The latter movement has been a fairly routine example of what might be called the give-the-new-bloke-a-fair-go effect, another of which can be seen from April to July 2013 in the Victorian chart. If the Coalition bounce that followed Denis Napthine’s rise to the leadership is any guide, we can expect the slow trend to Labor to resume in New South Wales at any tick of the clock.
Even allowing for that qualification, it’s a startling fact that a generally well-behaved first-term Liberal government in Victoria appears headed for the guillotine, while its scandal-ridden counterpart in New South Wales need only fear having its wings clipped. The disparity in perceptions of the two parties is also evident at federal level, with the BludgerTrack poll aggregate showing no change in Labor’s relative advantage of 5% in Victoria from last year’s federal election.
Whereas Queensland’s conservative inclination reflects its unusually large non-metropolitan population, and Western Australia’s bespeaks the wealth it has accumulated through the mining boom, there is no readily obvious socio-economic reason why the voters of New South Wales should be turning to the Coalition in such greater numbers than Victoria’s. On the main demographic pointers to aggregate voting behaviour, such as income and ethnic diversity, the results for the two states in the 2011 census are barely distinguishable.
One thing that can be said with certainty is that the gap, or at least the present scale of it, is a recent phenomenon. A few generations ago, it was the Liberal Party that felt cause to regard Victoria as its “jewel in the crown”, as long-serving premier Sir Henry Bolte famously described it. From the Labor split of 1955 to the second Fraser landslide of 1977, the federal two-party vote for the Coalition was between 3% and 10% higher in Victoria than New South Wales. At state level, Labor had to wait until the 1952 election before it was first able to govern with a parliamentary majority, and its defeat three years later marked the beginning of 27 years in opposition.

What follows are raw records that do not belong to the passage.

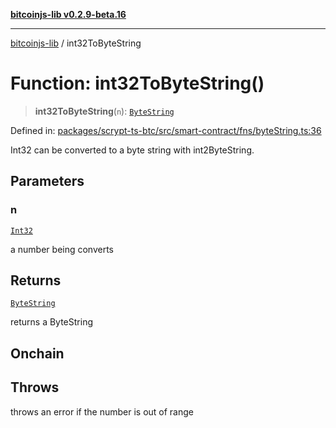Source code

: [**bitcoinjs-lib v0.2.9-beta.16**](../README.md)

***

[bitcoinjs-lib](../README.md) / int32ToByteString

# Function: int32ToByteString()

> **int32ToByteString**(`n`): [`ByteString`](../type-aliases/ByteString.md)

Defined in: [packages/scrypt-ts-btc/src/smart-contract/fns/byteString.ts:36](https://github.com/sCrypt-Inc/scrypt-btc-mono/blob/7d2760b2d3565565fcb011792878d3764e0701be/packages/scrypt-ts-btc/src/smart-contract/fns/byteString.ts#L36)

Int32 can be converted to a byte string with int2ByteString.

## Parameters

### n

[`Int32`](../type-aliases/Int32.md)

a number being converts

## Returns

[`ByteString`](../type-aliases/ByteString.md)

returns a ByteString

## Onchain

## Throws

throws an error if the number is out of range
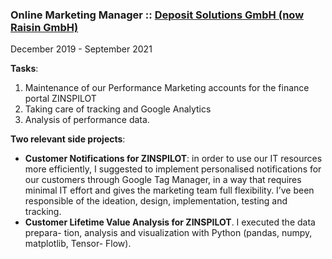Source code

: ### Online Marketing Manager :: [Deposit Solutions GmbH (now Raisin GmbH)](https://www.weltsparen.de/)
<p class='date'>December 2019 - September 2021</p>

**Tasks**:
1. Maintenance of our Performance Marketing accounts for the finance portal ZINSPILOT
2. Taking care of tracking and Google Analytics
3. Analysis of performance data.

**Two relevant side projects**:

- **Customer Notifications for ZINSPILOT**: in order to use our IT resources more
efficiently, I suggested to implement personalised notifications for our customers
through Google Tag Manager, in a way that requires minimal IT effort and gives
the marketing team full flexibility. I’ve been responsible of the ideation, design,
implementation, testing and tracking.
- **Customer Lifetime Value Analysis for ZINSPILOT**. I executed the data prepara-
tion, analysis and visualization with Python (pandas, numpy, matplotlib, Tensor-
Flow).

The great reversal since has unfolded in three phases. In the 1980s, Labor was finally able to achieve dominance in Victoria at state level, and its federal vote began to exceed that of New South Wales as often as not. Victoria’s long-term move to the Left appeared to solidify in the late 1990s, as the state’s voters stayed off the One Nation bandwagon in 1998, voted out Jeff Kennett’s government against all expectations in 1999, and delivered a two-party majority to John Howard at only one out of five elections between 1996 and 2007. The third phase, if that’s what it is, began with the federal election of August 2010, when Victoria swung 1.0% in favour of Labor under the leadership of Julia Gillard, while New South Wales went 4.8% the other way.
The only disturbance in the trend over the three decades was after the State Bank collapse, when Victorian Labor suffered a near-fatal reverse federally in 1990, and a landslide defeat at the state election of 1992 — to be followed in each case by a surprisingly quick recovery. No doubt the lesson to be learned from Labor’s experiences in Victoria two decades ago and New South Wales today is that the party remains electorally formidable for as long as it keeps its nose clean, but can expect particularly harsh treatment whenever it is perceived to be tainted by incompetence or corruption.
The primacy of demographic factors over the long term suggests that Labor’s strength in New South Wales will ultimately reassert itself. However, it won’t happen until the party has satisfied voters that it has substantially changed its ways, or at the very least done penance. For all the damage that the Baird government might be copping at ICAC, that time has clearly not yet arrived.